Definition from Wiktionary, the free dictionary
Jump to: navigation, search

RFV discussion: August 2013–June 2014[edit]

Keep tidy.svg

The following information has failed Wiktionary's verification process.

Failure to be verified may either mean that this information is fabricated, or is merely beyond our resources to confirm. We have archived here the disputed information, the verification discussion, and any documentation gathered so far, pending further evidence.
Do not re-add this information to the article without also submitting proof that it meets Wiktionary's criteria for inclusion. See also Wiktionary:Previously deleted entries.


transreption

All I can see on the web are some dictionary definitions that use the exact same wording. Some examples of actual usage please. SemperBlotto (talk) 07:10, 27 August 2013 (UTC)

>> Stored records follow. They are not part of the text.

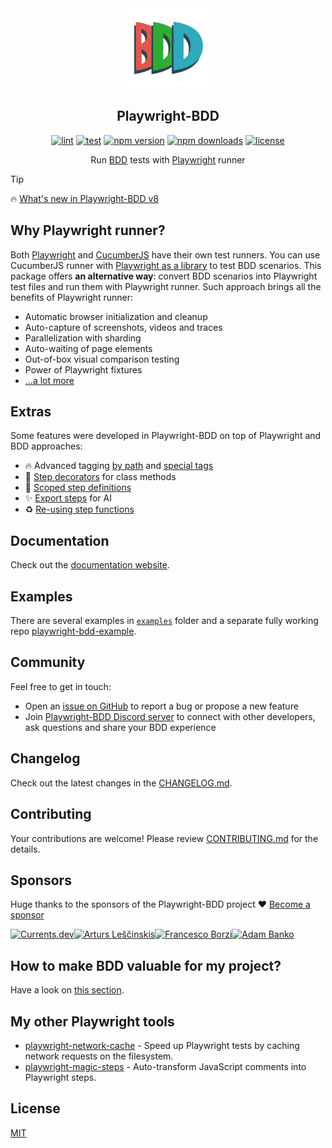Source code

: <div align="center">
  <a href="https://vitalets.github.io/playwright-bdd">
    <img width="128" alt="playwright-bdd" src="./docs/logo.svg">
  </a>
</div>

<h2 align="center">Playwright-BDD</h2>

<div align="center">

[![lint](https://github.com/vitalets/playwright-bdd/actions/workflows/lint.yaml/badge.svg)](https://github.com/vitalets/playwright-bdd/actions/workflows/lint.yaml)
[![test](https://github.com/vitalets/playwright-bdd/actions/workflows/test.yaml/badge.svg)](https://github.com/vitalets/playwright-bdd/actions/workflows/test.yaml)
[![npm version](https://img.shields.io/npm/v/playwright-bdd)](https://www.npmjs.com/package/playwright-bdd)
[![npm downloads](https://img.shields.io/npm/dw/playwright-bdd)](https://www.npmjs.com/package/playwright-bdd)
[![license](https://img.shields.io/npm/l/playwright-bdd)](https://github.com/vitalets/playwright-bdd/blob/main/LICENSE)

</div>

<div align="center">

Run [BDD](https://cucumber.io/docs/bdd/) tests with [Playwright](https://playwright.dev/) runner

</div>

> [!TIP]
> :fire: [What's new in Playwright-BDD v8](https://vitalets.github.io/playwright-bdd/#/blog/whats-new-in-v8)

## Why Playwright runner?
Both [Playwright](https://playwright.dev/) and [CucumberJS](https://github.com/cucumber/cucumber-js) have their own test runners. 
You can use CucumberJS runner with [Playwright as a library](https://playwright.dev/docs/library) to test BDD scenarios.
This package offers **an alternative way**: convert BDD scenarios into Playwright test files and run them with Playwright runner. Such approach brings all the benefits of Playwright runner:

* Automatic browser initialization and cleanup
* Auto-capture of screenshots, videos and traces
* Parallelization with sharding
* Auto-waiting of page elements
* Out-of-box visual comparison testing
* Power of Playwright fixtures
* [...a lot more](https://playwright.dev/docs/library#key-differences)

## Extras
Some features were developed in Playwright-BDD on top of Playwright and BDD approaches:

* 🔥 Advanced tagging [by path](https://vitalets.github.io/playwright-bdd/#/writing-features/tags-from-path) and [special tags](https://vitalets.github.io/playwright-bdd/#/writing-features/special-tags)
* 🎩 [Step decorators](https://vitalets.github.io/playwright-bdd/#/writing-steps/decorators) for class methods
* 🎯 [Scoped step definitions](https://vitalets.github.io/playwright-bdd/#/writing-steps/scoped)
* ✨ [Export steps](https://vitalets.github.io/playwright-bdd/#/writing-features/chatgpt) for AI
* ♻️ [Re-using step functions](https://vitalets.github.io/playwright-bdd/#/writing-steps/reusing-step-fn)

## Documentation
Check out the [documentation website](https://vitalets.github.io/playwright-bdd/#/).

## Examples
There are several examples in [`examples`](/examples) folder and a separate fully working repo [playwright-bdd-example](https://github.com/vitalets/playwright-bdd-example).

## Community
Feel free to get in touch:

* Open an [issue on GitHub](https://github.com/vitalets/playwright-bdd/issues) to report a bug or propose a new feature
* Join [Playwright-BDD Discord server](https://discord.gg/5rwa7TAGUr) to connect with other developers, ask questions and share your BDD experience

## Changelog
Check out the latest changes in the [CHANGELOG.md](https://github.com/vitalets/playwright-bdd/blob/main/CHANGELOG.md).

## Contributing
Your contributions are welcome! Please review [CONTRIBUTING.md](https://github.com/vitalets/playwright-bdd/blob/main/.github/CONTRIBUTING.md) for the details.

## Sponsors
Huge thanks to the sponsors of the Playwright-BDD project ❤️ [Become a sponsor](https://github.com/sponsors/vitalets)

<!-- sponsors --><a href="https://github.com/currents-dev"><img src="https:&#x2F;&#x2F;avatars.githubusercontent.com&#x2F;u&#x2F;81007196?v&#x3D;4" width="60px" alt="Currents.dev" /></a><a href="https://github.com/jzaratei"><img src="https:&#x2F;&#x2F;avatars.githubusercontent.com&#x2F;u&#x2F;47472889?u&#x3D;f9251d2b370555e93a0288db665dc75ecb26d9b2&amp;v&#x3D;4" width="60px" alt="" /></a><a href="https://github.com/NikkTod"><img src="https:&#x2F;&#x2F;avatars.githubusercontent.com&#x2F;u&#x2F;94455079?u&#x3D;7dbd09bb31a22ae804b06cfd704bf38d302c6d72&amp;v&#x3D;4" width="60px" alt="" /></a><a href="https://github.com/alescinskis"><img src="https:&#x2F;&#x2F;avatars.githubusercontent.com&#x2F;u&#x2F;29544469?u&#x3D;50a6ba94e760964df053762866c3aed21fcc21f2&amp;v&#x3D;4" width="60px" alt="Arturs Leščinskis" /></a><a href="https://github.com/kahuna227"><img src="https:&#x2F;&#x2F;avatars.githubusercontent.com&#x2F;u&#x2F;41581871?v&#x3D;4" width="60px" alt="" /></a><a href="https://github.com/alexhvastovich"><img src="https:&#x2F;&#x2F;avatars.githubusercontent.com&#x2F;u&#x2F;25912757?v&#x3D;4" width="60px" alt="" /></a><a href="https://github.com/FrancescoBorzi"><img src="https:&#x2F;&#x2F;avatars.githubusercontent.com&#x2F;u&#x2F;75517?u&#x3D;dc770c4410108855e21654a962327708a80d6c1a&amp;v&#x3D;4" width="60px" alt="Francesco Borzì" /></a><a href="https://github.com/cassus"><img src="https:&#x2F;&#x2F;avatars.githubusercontent.com&#x2F;u&#x2F;316826?v&#x3D;4" width="60px" alt="Adam Banko" /></a><!-- sponsors -->

## How to make BDD valuable for my project?

Have a look on [this section](https://vitalets.github.io/playwright-bdd/#/faq?id=how-to-make-bdd-valuable-for-my-project).

## My other Playwright tools
* [playwright-network-cache](https://github.com/vitalets/playwright-network-cache) - Speed up Playwright tests by caching network requests on the filesystem.
* [playwright-magic-steps](https://github.com/vitalets/playwright-magic-steps) - Auto-transform JavaScript comments into Playwright steps.

## License
[MIT](https://github.com/vitalets/playwright-bdd/blob/main/LICENSE)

The single result in Google Books is https://www.google.com/search?q=%22transreption%22&btnG=Search+Books&tbm=bks&tbo=1 where it uses the term in anger exactly once:
  • "Since this is a somewhat silly example, I've used the active:ncodeToString tool to provide the simplest transreption available for any Java object: turn it into a string."
Frankly, almost every instance I see in Google search is related to NetKernels, which makes me suspect it's mainly a specific jargon. There are, however, traces around for wider use, as http://www.isocat.org/files/archive.html
  • "2010-4-7
    The 922 revision provides the following functionality:
    ● worked around the Relax NG transreption error"
... Ah, there's http://www.infoq.com/articles/netkernel-intro, which contains what might be the source of the term:
  • "However, at the logical level, code is not aware of physical level types. This leads to a new concept called transrepresentation. If a client requests a representation type that an endpoint does not provide then the microkernel can intermediate. When a mismatch is detected, the microkernel searches for a Transreptor that can convert from one type to the other.
Transreptors turn out to be very useful. Conceptually, a transreptor converts information from one physical form to another. This covers a significant amount of computer processing including:
...
The key point is that this is a lossless transformation, information is preserved while the physical representation is changed. [...]
In addition, transreption allows the system to move information from inefficient forms into efficiently processable forms, for example, source code to byte code. These transitions occur frequently but only require a one-time conversion cost and thereafter can be obtained in the efficient form. In a formal sense, transreption removes entropy from resources.
So we have evidence as to the etymology of the word (contraction of transrepresentation), and some evidence that it's used in the wild, but not a lot, and probably not that would survive the standards for verification.